Good morning Mr. Chairman, Vice Chairman, and members of the Committee. Thank you for the opportunity to provide the Department of the Interior's (Department) update on the current status of backlogs in Indian Affairs.As you know, the Department provided updates on "backlogs" previously on October 4, 2007, and on May 22, 2008 in oversight hearings on land into trust applications, environmental impact statements (EIS), probates, and appraisals. In those testimonies provided to this Committee, overviews of each item and the procedures that Indian Affairs' follow, as set forth in statute and regulation, were included.Therefore, my testimony today will focus on our updates on current numbers in probate, land into trust acquisitions for non-gaming purposes, environmental impact statements, appraisals and commercial leases.My testimony will also address a few accomplishments since the last hearing in May 2008.
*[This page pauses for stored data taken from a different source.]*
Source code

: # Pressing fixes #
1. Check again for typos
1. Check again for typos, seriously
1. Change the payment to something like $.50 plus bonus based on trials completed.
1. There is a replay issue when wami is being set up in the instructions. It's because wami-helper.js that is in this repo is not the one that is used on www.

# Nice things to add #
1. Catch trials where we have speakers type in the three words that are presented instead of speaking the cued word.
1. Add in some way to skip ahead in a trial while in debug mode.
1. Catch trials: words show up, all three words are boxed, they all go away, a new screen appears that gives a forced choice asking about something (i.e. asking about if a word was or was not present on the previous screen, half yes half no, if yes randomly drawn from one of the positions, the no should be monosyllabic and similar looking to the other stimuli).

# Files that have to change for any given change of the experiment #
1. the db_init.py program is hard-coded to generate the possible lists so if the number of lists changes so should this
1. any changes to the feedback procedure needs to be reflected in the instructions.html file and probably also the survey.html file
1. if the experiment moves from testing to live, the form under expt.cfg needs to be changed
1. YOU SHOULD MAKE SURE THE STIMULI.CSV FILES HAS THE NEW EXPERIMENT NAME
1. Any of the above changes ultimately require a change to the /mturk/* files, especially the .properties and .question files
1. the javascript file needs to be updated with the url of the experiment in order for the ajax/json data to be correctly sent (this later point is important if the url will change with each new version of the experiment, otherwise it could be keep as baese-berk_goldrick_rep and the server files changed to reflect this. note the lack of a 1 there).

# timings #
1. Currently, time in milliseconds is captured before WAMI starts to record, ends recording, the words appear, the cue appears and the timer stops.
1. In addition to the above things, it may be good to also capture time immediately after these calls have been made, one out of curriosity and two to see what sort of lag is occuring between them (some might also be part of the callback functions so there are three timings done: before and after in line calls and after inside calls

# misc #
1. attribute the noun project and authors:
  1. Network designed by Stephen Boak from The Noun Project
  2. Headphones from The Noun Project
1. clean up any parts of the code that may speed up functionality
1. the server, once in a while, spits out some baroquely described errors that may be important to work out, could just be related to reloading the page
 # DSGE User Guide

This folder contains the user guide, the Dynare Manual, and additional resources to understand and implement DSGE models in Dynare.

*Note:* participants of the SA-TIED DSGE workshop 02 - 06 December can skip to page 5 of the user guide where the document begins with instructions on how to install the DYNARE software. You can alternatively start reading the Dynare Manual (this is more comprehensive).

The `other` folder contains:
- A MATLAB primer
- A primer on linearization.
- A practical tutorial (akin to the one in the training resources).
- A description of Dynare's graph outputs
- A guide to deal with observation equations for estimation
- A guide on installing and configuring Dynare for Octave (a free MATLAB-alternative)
In prior testimony we stated there are four phases for the completion of a probate case. Using the ProTrac system, BIA monitors the performance of each case at each phase all the way through distribution of assets to the heirs. These phases are: (1) Pre-Case Preparation; (2) Case Preparation; (3) Adjudication; and (4) the Closing Process. As of November 20 2009, The Division of Probate was monitoring 71,238 cases of which 16,099 were currently moving through the probate process and 55,139 had been distributed and closed, determined to have no trust assets requiring a Federal probate, or otherwise required no current Federal action.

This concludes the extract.